** Listed entries follows **

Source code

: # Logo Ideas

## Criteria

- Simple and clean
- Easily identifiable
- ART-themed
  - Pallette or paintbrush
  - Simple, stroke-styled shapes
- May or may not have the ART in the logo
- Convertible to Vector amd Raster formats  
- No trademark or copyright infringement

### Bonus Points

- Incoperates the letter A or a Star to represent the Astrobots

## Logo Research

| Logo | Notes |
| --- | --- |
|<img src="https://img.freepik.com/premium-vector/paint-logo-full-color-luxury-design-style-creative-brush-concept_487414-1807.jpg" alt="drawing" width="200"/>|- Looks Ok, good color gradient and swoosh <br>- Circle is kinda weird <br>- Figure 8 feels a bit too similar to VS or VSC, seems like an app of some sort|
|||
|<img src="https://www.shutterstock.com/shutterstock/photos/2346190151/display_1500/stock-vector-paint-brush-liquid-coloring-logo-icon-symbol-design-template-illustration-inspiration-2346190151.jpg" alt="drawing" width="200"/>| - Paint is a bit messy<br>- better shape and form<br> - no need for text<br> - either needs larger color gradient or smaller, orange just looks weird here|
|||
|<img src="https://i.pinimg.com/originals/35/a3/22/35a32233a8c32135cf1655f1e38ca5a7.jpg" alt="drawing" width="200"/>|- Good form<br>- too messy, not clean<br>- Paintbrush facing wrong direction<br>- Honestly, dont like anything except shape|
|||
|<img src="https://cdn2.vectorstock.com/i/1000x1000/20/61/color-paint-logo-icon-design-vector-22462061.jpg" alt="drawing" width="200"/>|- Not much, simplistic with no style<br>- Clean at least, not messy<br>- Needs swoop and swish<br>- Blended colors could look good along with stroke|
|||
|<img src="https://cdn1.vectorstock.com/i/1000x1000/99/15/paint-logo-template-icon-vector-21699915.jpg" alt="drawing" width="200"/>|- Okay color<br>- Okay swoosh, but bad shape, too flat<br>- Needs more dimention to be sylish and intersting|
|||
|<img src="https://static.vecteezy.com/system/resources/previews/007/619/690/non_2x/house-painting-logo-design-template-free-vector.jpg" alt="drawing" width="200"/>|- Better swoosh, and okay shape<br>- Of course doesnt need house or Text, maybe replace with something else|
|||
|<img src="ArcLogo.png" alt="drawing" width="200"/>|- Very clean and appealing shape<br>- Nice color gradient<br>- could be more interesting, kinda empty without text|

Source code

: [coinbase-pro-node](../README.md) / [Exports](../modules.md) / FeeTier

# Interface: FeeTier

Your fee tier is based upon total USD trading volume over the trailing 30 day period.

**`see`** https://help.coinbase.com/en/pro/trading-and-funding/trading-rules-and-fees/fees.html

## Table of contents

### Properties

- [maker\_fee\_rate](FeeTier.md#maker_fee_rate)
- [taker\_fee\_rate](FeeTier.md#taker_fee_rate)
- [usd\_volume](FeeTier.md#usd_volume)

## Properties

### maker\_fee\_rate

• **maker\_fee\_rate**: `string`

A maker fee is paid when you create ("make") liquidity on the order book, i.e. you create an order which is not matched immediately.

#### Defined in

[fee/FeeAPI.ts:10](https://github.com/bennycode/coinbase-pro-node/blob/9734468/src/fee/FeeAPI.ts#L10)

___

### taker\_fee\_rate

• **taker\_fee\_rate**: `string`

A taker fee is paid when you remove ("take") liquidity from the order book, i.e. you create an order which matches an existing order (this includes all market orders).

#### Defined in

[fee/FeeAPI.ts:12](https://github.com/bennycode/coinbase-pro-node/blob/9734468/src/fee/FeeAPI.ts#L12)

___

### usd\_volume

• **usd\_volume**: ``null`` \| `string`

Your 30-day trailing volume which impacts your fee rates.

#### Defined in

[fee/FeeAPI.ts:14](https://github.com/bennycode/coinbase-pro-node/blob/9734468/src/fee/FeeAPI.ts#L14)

** End of Listed entries **

Each line in the data that holds the word "string" must be copied.

• **maker\_fee\_rate**: `string`
• **taker\_fee\_rate**: `string`
• **usd\_volume**: ``null`` \| `string`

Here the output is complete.